- **Problem**
In the records, find every line with the word "Manager" and copy it out.

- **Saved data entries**
* * *

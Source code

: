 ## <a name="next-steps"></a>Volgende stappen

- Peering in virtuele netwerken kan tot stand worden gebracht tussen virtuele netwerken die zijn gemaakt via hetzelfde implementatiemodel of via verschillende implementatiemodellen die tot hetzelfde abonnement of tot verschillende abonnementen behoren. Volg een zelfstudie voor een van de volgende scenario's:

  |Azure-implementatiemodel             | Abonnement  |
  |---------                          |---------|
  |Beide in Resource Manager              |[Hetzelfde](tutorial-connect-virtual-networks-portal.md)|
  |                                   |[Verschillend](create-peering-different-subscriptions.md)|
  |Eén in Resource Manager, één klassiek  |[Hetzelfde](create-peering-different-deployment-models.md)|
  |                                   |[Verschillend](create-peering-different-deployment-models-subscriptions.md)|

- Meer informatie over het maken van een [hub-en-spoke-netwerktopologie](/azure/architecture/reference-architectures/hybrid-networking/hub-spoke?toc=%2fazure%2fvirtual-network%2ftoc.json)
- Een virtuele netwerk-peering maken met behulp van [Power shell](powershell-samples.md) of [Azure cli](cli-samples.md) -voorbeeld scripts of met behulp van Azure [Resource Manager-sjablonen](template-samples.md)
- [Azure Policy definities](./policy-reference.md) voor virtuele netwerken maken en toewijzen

* * *

- **Exercise result**
  |Beide in Resource Manager              |[Hetzelfde](tutorial-connect-virtual-networks-portal.md)|
  |Eén in Resource Manager, één klassiek  |[Hetzelfde](create-peering-different-deployment-models.md)|
- Een virtuele netwerk-peering maken met behulp van [Power shell](powershell-samples.md) of [Azure cli](cli-samples.md) -voorbeeld scripts of met behulp van Azure [Resource Manager-sjablonen](template-samples.md)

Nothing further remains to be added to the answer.